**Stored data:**
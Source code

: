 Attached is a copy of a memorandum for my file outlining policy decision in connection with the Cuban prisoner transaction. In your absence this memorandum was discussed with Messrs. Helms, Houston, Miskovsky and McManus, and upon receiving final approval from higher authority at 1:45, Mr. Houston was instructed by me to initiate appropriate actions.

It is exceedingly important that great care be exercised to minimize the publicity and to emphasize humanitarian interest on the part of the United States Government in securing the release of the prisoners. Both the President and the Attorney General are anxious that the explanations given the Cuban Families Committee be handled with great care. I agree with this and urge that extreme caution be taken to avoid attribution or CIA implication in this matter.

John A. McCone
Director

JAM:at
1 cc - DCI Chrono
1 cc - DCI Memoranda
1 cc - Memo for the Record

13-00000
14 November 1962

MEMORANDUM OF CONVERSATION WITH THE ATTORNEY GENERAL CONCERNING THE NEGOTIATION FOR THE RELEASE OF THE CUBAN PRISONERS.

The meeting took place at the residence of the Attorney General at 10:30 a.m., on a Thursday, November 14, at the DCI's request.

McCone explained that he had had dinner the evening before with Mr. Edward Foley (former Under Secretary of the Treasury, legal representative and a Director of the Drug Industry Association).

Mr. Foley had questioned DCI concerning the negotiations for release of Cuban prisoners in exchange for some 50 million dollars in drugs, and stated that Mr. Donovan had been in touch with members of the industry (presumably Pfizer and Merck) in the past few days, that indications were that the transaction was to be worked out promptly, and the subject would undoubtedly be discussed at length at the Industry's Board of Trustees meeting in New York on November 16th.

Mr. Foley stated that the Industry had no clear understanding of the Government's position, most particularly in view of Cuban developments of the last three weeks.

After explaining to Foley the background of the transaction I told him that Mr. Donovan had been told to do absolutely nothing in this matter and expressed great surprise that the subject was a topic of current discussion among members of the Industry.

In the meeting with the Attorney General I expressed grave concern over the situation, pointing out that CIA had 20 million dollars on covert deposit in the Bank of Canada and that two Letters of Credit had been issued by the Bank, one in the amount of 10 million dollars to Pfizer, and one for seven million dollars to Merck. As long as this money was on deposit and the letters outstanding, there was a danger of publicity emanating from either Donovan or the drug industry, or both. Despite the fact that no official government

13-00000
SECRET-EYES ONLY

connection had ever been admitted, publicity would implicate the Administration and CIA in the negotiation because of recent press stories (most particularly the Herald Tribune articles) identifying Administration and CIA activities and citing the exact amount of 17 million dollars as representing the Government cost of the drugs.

**Task statement:**
List every line in the records above that contains the word "connection".

**Answer to the exercise:**
: Attached is a copy of a memorandum for my file outlining policy decision in connection with the Cuban prisoner transaction. In your absence this memorandum was discussed with Messrs. Helms, Houston, Miskovsky and McManus, and upon receiving final approval from higher authority at 1:45, Mr. Houston was instructed by me to initiate appropriate actions.
connection had ever been admitted, publicity would implicate the Administration and CIA in the negotiation because of recent press stories (most particularly the Herald Tribune articles) identifying Administration and CIA activities and citing the exact amount of 17 million dollars as representing the Government cost of the drugs.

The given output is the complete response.